Floresein lekesi herhangi bir anormallik göstermiyorsa, veterineriniz her iki gözü de etkileyen ve genellikle orantılı odaklanmayı etkileyen kornea stromal zayıflığı (distrofi) arayacaktır. Kornea, belirgin kenar boşlukları ile griden beyaza bir görünümde olacaktır. Bu bozukluk, floresein lekesini tutmaz ve göz iltihabı ile ilişkili değildir. Göze bir nesne girerse (iltihaplı hücre infiltratı), korneanın belirsiz kenarlarla gri ila beyaz görünmesine neden olur; Kornea hücrelerinin mikroskobik incelemesi, vücudu yabancı maddelere ve enfeksiyona karşı savunmaktan sorumlu hücreler olan beyaz kan hücrelerini ortaya çıkaracak ve bu da organizmaların gözde bulunduğunu gösterir.

tedavi

Bir göz hastalığı varsa, veterineriniz durumu buna göre tedavi edecektir. Pürüzlü bir yüzeyden veya kornea epitelinin bozulması ve ülserasyonundan dolayı görmeyi bozan veya göze rahatsızlık veren lipid ve kalsiyum birikintileri, kuvvetli bir kornea kazıma veya korneanın bir kısmının yüzeysel olarak çıkarılmasından (keratektomi) fayda görebilir.. Yüzeysel keratektomi ameliyatından sonra hastalarda tortuların tekrar etmesi muhtemel olduğundan, bu prosedürleri tıbbi tedavi takip edecektir. Kedinizin diyeti de dikkate alınacaktır.

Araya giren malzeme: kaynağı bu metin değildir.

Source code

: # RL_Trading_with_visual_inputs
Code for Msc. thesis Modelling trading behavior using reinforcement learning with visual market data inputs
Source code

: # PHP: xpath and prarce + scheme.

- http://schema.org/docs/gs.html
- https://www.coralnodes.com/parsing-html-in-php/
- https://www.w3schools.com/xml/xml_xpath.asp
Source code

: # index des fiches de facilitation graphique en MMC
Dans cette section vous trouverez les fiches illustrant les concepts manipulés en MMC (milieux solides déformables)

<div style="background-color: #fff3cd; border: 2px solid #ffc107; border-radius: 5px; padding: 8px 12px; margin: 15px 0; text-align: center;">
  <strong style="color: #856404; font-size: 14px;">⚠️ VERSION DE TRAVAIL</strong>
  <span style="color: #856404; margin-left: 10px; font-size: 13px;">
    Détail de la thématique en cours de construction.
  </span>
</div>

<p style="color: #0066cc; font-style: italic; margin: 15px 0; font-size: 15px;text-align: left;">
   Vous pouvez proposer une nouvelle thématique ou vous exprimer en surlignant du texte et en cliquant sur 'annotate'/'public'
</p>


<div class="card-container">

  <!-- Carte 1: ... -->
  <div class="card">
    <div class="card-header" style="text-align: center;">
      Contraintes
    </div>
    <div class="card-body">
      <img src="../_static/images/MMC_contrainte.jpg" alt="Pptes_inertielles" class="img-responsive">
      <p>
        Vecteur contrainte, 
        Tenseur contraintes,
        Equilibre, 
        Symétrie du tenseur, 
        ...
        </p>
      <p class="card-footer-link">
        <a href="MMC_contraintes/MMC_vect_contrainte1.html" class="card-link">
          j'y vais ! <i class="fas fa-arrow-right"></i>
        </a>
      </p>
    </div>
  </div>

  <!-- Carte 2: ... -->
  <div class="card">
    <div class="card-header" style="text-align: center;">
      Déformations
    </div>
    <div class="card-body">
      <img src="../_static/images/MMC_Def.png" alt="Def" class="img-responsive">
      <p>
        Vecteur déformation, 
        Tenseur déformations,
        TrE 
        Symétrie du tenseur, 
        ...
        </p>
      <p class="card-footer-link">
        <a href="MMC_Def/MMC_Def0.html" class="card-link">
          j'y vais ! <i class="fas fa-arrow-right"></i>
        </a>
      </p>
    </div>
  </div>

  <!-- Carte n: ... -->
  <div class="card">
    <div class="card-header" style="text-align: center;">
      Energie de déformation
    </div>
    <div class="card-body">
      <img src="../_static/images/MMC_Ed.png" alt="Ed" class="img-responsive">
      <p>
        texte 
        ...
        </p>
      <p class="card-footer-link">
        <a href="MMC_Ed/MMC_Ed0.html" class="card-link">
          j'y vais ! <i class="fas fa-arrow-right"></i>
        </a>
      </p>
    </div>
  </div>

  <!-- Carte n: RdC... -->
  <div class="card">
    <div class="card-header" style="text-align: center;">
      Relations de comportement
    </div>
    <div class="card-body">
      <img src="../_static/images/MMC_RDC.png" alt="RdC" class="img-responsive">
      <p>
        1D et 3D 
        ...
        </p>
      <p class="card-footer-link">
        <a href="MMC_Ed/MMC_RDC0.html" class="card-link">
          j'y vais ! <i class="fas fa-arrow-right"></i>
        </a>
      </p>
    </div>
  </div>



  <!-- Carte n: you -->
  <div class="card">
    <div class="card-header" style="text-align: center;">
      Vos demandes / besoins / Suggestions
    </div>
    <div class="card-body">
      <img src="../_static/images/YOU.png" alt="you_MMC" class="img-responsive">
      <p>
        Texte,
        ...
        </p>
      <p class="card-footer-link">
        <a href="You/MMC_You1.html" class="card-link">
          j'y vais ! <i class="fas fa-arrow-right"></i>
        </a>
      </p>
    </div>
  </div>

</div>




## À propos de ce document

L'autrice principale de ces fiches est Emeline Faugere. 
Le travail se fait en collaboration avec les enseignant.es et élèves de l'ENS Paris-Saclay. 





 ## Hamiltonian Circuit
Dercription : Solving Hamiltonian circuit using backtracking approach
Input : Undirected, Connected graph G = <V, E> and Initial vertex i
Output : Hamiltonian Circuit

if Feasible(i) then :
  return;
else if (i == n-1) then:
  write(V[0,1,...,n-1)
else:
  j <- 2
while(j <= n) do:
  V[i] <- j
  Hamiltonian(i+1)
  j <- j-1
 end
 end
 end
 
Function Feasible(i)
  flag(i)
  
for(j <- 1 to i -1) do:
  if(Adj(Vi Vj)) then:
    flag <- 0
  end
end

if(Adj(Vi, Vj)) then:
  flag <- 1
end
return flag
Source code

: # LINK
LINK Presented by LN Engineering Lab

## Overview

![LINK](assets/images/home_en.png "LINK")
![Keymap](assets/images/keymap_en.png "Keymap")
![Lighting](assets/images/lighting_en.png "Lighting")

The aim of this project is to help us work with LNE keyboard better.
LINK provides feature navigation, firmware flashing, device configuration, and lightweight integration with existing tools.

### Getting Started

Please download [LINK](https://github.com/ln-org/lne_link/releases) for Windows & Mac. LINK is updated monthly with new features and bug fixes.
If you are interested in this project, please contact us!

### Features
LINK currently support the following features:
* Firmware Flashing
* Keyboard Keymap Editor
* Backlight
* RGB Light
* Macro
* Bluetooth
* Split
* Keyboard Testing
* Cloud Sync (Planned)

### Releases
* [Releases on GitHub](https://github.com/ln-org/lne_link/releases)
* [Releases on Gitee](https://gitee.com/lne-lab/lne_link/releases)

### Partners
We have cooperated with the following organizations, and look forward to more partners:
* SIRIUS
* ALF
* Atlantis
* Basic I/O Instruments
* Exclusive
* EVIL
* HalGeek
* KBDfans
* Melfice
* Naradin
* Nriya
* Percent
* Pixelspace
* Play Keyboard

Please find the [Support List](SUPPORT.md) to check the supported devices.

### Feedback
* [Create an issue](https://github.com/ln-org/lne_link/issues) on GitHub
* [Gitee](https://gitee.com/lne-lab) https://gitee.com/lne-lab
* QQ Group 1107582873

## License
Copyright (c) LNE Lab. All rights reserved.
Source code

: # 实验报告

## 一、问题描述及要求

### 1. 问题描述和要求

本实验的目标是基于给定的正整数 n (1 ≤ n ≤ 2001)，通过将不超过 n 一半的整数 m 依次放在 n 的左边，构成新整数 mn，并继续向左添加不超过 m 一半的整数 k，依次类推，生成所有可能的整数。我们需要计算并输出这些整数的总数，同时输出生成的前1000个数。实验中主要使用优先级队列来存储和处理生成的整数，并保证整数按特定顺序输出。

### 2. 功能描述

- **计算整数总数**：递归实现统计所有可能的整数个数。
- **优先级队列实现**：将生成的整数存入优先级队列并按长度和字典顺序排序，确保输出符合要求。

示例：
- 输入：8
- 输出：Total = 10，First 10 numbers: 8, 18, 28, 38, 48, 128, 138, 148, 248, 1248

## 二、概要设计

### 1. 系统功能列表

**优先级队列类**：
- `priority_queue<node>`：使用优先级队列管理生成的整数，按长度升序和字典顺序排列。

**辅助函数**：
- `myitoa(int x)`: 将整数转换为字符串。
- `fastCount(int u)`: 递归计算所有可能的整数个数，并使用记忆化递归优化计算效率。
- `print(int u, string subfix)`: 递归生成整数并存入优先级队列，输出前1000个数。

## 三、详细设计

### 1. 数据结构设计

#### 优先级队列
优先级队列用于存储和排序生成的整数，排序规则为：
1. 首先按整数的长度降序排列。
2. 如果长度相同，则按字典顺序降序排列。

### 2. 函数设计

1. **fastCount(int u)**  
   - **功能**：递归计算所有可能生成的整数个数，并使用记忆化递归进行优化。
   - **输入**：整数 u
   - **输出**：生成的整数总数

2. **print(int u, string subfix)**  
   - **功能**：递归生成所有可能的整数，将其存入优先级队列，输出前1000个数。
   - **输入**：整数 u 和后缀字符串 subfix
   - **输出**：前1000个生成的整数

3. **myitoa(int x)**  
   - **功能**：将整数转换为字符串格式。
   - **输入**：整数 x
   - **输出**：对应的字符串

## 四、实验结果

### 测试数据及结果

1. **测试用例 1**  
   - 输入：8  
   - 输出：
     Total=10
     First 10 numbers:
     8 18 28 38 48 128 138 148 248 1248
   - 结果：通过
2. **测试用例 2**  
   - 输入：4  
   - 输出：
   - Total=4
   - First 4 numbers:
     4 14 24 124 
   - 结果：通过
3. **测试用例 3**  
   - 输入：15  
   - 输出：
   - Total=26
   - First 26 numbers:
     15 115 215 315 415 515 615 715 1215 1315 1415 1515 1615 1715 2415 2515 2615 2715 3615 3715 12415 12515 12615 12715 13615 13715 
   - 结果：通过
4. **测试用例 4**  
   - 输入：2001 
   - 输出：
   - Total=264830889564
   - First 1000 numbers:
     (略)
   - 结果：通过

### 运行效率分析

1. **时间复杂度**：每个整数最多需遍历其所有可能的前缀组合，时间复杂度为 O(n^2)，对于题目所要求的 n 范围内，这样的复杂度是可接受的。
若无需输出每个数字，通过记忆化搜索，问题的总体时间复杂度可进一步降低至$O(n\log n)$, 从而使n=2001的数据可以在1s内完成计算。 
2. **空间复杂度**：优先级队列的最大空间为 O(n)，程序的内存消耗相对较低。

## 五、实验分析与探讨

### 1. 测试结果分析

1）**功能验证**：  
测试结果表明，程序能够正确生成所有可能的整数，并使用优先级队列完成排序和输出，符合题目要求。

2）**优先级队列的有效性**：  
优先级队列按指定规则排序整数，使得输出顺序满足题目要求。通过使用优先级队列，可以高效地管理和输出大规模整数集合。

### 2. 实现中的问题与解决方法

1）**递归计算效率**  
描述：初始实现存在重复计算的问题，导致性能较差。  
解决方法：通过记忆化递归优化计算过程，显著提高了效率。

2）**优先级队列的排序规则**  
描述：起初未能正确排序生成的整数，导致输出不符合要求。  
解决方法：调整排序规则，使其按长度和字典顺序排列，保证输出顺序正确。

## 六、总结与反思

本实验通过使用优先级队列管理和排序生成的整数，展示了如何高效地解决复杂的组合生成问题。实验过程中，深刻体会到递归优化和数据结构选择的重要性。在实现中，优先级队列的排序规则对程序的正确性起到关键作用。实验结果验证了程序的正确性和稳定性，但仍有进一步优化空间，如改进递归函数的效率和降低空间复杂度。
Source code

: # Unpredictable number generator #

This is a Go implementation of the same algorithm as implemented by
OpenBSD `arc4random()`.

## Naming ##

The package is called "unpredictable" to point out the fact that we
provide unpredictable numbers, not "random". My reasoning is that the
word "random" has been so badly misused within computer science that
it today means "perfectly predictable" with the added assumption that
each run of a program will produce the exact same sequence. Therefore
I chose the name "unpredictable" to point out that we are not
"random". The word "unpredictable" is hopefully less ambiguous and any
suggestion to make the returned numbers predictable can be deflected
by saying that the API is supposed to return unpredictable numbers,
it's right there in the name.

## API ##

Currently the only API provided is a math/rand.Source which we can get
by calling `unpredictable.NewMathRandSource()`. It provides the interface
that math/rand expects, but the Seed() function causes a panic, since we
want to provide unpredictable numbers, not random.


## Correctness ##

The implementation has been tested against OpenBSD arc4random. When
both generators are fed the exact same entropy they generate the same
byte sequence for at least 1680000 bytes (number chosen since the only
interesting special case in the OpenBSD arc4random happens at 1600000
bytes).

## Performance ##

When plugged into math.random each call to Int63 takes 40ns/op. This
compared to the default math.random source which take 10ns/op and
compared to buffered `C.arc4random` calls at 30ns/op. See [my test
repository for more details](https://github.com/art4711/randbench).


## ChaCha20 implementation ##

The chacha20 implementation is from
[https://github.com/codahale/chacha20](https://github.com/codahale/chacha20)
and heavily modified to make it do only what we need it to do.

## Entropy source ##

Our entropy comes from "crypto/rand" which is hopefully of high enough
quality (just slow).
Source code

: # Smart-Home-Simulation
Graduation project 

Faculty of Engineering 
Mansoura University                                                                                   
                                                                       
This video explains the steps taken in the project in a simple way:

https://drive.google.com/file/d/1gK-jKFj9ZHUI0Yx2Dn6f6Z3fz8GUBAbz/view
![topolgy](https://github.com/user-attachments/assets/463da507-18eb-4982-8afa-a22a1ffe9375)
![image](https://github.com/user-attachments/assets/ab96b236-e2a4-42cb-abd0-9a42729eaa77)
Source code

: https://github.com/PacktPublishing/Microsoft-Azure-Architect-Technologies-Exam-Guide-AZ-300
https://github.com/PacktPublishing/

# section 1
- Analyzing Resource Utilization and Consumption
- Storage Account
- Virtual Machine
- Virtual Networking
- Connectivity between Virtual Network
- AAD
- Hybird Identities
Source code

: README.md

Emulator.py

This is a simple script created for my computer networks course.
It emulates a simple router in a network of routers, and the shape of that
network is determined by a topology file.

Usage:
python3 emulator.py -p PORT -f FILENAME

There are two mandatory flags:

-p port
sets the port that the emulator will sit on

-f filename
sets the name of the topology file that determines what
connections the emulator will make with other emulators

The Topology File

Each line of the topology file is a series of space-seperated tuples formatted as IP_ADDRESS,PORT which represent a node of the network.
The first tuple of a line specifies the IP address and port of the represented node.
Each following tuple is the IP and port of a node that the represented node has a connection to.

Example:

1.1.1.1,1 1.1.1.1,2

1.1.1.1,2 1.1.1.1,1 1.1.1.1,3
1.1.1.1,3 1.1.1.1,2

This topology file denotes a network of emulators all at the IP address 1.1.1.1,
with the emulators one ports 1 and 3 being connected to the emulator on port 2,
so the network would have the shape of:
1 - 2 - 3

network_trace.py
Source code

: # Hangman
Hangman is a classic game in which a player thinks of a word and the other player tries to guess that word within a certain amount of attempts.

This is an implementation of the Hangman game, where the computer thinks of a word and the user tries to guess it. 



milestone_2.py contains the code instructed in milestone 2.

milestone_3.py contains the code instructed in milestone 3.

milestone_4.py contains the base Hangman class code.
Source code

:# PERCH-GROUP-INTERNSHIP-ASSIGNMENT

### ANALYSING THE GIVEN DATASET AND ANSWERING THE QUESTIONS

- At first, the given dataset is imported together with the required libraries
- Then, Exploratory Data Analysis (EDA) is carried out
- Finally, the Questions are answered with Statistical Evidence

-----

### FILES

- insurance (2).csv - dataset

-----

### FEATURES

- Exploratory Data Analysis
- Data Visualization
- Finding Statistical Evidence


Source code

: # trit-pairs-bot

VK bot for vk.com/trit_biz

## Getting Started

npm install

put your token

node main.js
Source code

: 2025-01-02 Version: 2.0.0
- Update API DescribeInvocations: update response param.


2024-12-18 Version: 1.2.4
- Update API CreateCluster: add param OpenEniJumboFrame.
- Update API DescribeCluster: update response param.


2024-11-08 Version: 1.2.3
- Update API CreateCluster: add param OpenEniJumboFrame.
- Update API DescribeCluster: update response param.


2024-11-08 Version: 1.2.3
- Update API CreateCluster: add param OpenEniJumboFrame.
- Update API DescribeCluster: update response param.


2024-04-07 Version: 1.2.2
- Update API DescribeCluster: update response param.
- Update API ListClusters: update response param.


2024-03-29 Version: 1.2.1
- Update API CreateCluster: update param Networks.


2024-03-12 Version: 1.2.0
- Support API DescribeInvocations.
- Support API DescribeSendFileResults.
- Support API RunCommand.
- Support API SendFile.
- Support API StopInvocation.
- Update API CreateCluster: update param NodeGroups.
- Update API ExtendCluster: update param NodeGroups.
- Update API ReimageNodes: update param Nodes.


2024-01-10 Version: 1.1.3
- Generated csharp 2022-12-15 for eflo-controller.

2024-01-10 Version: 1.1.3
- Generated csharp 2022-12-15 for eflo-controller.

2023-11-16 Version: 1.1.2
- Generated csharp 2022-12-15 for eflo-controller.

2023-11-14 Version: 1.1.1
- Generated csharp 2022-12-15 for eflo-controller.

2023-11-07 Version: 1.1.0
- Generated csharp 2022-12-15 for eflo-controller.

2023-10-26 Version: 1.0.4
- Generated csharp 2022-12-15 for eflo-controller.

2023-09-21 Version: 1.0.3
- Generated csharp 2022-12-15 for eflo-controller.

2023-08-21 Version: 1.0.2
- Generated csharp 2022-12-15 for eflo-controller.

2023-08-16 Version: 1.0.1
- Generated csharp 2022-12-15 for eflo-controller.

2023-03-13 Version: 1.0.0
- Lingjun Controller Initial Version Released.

Hiperlipoproteinemi teşhisi konulursa, daha fazla ilerlemeyi engellemek için az yağlı bir diyet faydalı olacaktır. Veterineriniz size bu konuda tavsiyede bulunacaktır. Her iki tedavi yöntemi de hastalığın ilerlemesini yavaşlatmak veya durdurmak için faydalı olabilir.

Yaşam ve Yönetim

Doktorunuz, bir bakım stratejisi olarak önerilmişse, diyet yönetiminin etkinliğini değerlendirmek için kedinizin serum kolesterolünü ve trigliseritlerini izlemek isteyecektir. Birincil bir hastalık varsa, ilerlemesi veya gerilemesi izlenecek ve evcil hayvanınızın endikasyonlarına ve konfor ihtiyaçlarına göre tedavi edilecektir.